Filed under: Peace Process, U.S. Policy

Far from fulfilling its founding mandate to stop aggression and protect human rights, the U.N. “makes matters worse,” argues Gold (Hatred’s Kingdom), Israel’s U.N. ambassador from 1997 to 1999. In this vigorous if one-sided polemic, Gold contends that the U.N. has proved unable to forestall or resolve international conflicts: its peacekeeping forces allowed genocide to proceed in Rwanda and Bosnia; it has failed to curb terrorism and nuclear proliferation; and it has allowed the General Assembly to become a forum for the anti-Western demagoguery of authoritarian regimes. The U.N.’s rigid stance of “impartiality” leads it to accord “moral equivalence” to every party, no matter how stark the contrast between aggressors and victims–a lack of “moral clarity” that Gold finds particularly galling when the U.N. has criticized or obstructed Israel or the U.S. Gold covers many of the salient international crises, from the U.N.’s founding to the current war in Iraq, paying special attention to the Arab-Israeli conflict. His indictment is sometimes telling and sometimes tendentious.

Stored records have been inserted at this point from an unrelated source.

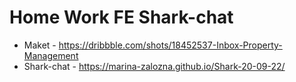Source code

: # Home Work FE Shark-chat
- Maket - https://dribbble.com/shots/18452537-Inbox-Property-Management
- Shark-chat - https://marina-zalozna.github.io/Shark-20-09-22/
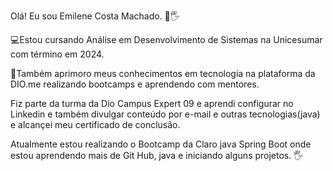 Olá! Eu sou Emilene Costa Machado. 👩🖐 

💻Estou cursando Análise em Desenvolvimento de Sistemas na Unicesumar com término em 2024.

🚀Também aprimoro meus conhecimentos em tecnologia na plataforma da DIO.me realizando bootcamps e aprendendo com mentores. 

Fiz parte da turma da Dio Campus Expert 09 e aprendi configurar no Linkedin e também divulgar conteúdo por e-mail e outras tecnologias(java) e alcançei meu certificado de conclusão. 

Atualmente estou realizando o Bootcamp da Claro java Spring Boot onde estou aprendendo mais de Git Hub, java e iniciando alguns projetos. 🖐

His criticism of the U.N. inspection programs and sanctions against Iraq, for example, obscures the fact that they succeeded in disarming Saddam. And his assumption that moral clarity alone should be sufficient to unite the world’s democracies behind American leadership will strike some as willfully naïve. Photos. Copyright © Reed Business Information, a division of Reed Elsevier Inc. All rights reserved.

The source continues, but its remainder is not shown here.